Why Second Carnatic War was fought?
- Succession Battle for Nizam of Hyderabad: Nizam-ul-Mulk, semi-independent Nawab of Hyderabad died in 1748. He was also the Mughal governor of the Deccan.
- His death led to a succession battle among various contenders. French and British supported them to ensure their influence over the throne of Nizam.
- This led to Anglo-French rivalry in the Deccan region.
- Aspirations of Dupleix: Dupleix, the French governor who successfully led the French side in the first Carnatic war, wanted to enhance French influence in the region.
- With the above aim, he started interfering in the local affairs of the Nawabs and Nizams, especially directed to reduce the English influence in India.
Course of Second Carnatic War
- Coincidence: The death of Nizam-ul-Mulk, the founder of Independent Hyderabad and the release of the Chanda Sahib, the son-in-law of Dost Ali, the Nawab of Carnatic, by the Marathas coincided.
- Battle for the Post of Nizam of Hyderabad: For the throne of Nawab, there were following two contestants-
- Nasir Jang, the son of the Nizam: He laid the claim to the throne as he was the successor of Nizam.
- Muzaffar Jang, the grandson of the Nawab: He laid claim to the throne saying that the Mughal Emperor had appointed him as the governor of Hyderabad.
- Contestant for the post of Nawab of Carnatic: Nawabship of the Carnatic was a subsidiary post officially dependent on the Nizam, for which there were the following two contestants-
- Anwar-ud-Din: he had only been appointed Nawab of the Carnatic in 1743 which was resented by Chanda Sahib.
- Chanda Sahib: He was the son-in-law of a previous Nawab of the Carnatic, Dost Ali (1732-39).
- European Support: The French, led by Dupleix supported the claims of Muzaffar Jang (Deccan) and Chanda Sahib (Carnatic), while the English sided with Nasir Jang (Decan) and Anwar-ud-din (Carnatic).
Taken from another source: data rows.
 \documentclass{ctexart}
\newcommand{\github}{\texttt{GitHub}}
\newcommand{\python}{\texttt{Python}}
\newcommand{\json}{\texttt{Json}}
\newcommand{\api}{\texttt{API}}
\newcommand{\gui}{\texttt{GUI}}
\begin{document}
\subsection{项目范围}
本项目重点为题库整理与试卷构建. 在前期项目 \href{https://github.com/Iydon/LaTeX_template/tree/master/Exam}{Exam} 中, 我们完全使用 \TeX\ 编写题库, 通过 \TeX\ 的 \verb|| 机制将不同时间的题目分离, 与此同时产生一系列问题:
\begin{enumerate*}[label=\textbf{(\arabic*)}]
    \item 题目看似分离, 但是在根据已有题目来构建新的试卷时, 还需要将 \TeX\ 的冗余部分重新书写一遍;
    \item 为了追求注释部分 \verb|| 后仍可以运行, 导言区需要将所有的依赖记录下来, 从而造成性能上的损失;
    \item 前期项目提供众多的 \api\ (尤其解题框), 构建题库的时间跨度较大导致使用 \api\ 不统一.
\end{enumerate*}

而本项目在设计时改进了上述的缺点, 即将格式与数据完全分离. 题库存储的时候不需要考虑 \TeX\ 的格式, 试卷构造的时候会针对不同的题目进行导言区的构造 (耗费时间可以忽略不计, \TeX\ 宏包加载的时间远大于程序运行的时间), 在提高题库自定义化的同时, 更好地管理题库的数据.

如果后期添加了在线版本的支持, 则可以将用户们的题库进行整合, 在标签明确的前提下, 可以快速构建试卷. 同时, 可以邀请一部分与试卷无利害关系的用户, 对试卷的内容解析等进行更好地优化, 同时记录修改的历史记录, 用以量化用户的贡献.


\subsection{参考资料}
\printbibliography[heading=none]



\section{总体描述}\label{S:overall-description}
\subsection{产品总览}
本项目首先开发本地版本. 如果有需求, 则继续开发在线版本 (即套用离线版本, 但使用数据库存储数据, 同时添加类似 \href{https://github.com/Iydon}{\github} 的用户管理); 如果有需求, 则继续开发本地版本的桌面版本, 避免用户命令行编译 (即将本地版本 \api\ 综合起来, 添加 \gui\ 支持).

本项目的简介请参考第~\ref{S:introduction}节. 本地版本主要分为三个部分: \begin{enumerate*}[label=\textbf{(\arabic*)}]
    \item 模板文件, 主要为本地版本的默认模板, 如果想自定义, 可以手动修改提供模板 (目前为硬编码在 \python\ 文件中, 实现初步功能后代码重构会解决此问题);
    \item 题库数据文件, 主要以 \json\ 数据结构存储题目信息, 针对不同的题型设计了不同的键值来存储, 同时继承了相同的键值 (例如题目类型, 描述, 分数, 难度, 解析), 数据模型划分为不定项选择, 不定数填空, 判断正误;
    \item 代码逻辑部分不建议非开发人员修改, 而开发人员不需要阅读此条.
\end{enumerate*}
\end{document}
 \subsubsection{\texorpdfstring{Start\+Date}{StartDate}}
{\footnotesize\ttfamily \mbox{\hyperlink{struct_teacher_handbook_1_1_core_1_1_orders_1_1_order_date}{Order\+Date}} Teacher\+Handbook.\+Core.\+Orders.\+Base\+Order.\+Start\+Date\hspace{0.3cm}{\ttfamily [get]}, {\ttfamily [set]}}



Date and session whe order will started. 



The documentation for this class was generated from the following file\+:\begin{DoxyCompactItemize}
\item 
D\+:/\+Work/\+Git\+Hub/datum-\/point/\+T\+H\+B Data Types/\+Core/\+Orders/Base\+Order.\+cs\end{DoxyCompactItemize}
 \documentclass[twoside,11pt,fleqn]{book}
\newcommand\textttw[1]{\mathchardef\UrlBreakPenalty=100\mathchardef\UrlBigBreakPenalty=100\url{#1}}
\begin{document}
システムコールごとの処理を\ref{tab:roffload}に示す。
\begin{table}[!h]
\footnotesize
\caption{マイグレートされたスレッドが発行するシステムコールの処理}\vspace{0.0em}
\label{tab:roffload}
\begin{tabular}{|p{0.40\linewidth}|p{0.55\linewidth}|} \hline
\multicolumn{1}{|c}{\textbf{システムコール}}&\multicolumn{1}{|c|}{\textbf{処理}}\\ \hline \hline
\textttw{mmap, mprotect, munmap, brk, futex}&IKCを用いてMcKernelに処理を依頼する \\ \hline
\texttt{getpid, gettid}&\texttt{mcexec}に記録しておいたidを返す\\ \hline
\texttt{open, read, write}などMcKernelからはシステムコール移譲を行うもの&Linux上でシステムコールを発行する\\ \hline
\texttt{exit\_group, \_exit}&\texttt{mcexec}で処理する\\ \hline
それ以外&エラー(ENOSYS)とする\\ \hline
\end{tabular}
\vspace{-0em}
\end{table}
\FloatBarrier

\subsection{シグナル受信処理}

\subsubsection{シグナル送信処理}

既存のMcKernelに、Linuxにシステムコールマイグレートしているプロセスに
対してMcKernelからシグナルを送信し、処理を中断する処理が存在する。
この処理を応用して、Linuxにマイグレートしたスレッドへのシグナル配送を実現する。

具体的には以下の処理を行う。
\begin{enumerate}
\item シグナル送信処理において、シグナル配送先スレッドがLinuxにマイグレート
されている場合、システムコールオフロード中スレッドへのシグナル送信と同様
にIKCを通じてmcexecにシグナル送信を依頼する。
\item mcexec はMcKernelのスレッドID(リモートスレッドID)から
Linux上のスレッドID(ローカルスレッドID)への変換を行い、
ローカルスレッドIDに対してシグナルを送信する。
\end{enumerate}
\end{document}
- Battle of Ambur: French allied with the combined armies of Muzaffar Jung and Chanda Sahib and killed Anwar- ud-din at the Battle of Ambur (near Vellore) in 1749.
- Muzaffar Jung was made Nizam of Hyderabad and subahdar of Deccan.
- Dupleix was appointed governor of all the Mughal territories to the south of the River Krishna.
- After Anwaruddin Khan’s death, his son Muhammad Ali fled to Trichy. Chanda Sahib was proclaimed the Nawab of the Carnatic.
- Battle of Arcot: Britishers failed to provide adequate support to Muhammad Ali at Trichinopoly. Now, Robert Clive (Led Britishers) planned a surprise attack on Arcot(the capital of the Carnatic) to divert the pressure from Trichinopoly.
- After several battles, Chanda Sahib was killed and Muhammad Ali was made Nawab of the Carnatic.
- Through this surprise raid, the British won over the French and Chanda Sahib.
Outcome of Second Carnatic War
- French Influence over Nizam: Muzaffar Jung was killed a couple of months later and the French installed Muzaffar’s uncle Salabat Jung as the new Nizam of Hyderabad.
- British Influence over Carnatic: British supported Muhammad Ali became the Nawab of Carnatic.
- Decline of French Power: due to the heavy financial losses that Dupleix’s policy involved, the French authorities decided to recall him in 1754.
- Charles Robert Godeheu was made the new French Governor-General in India who adopted the policy of negotiations and signed the Treaty of Pondicherry with Britishers.
- Treaty of Pondicherry: the English and the French agreed not to interfere in the quarrels of native princes. Each party was left in possession of the territories actually occupied by them at the time of the treaty
- India Rulers became Client of European Powers: Muhammad Ali in the Carnatic and Salabat Jang in Hyderabad became clients rather than patrons.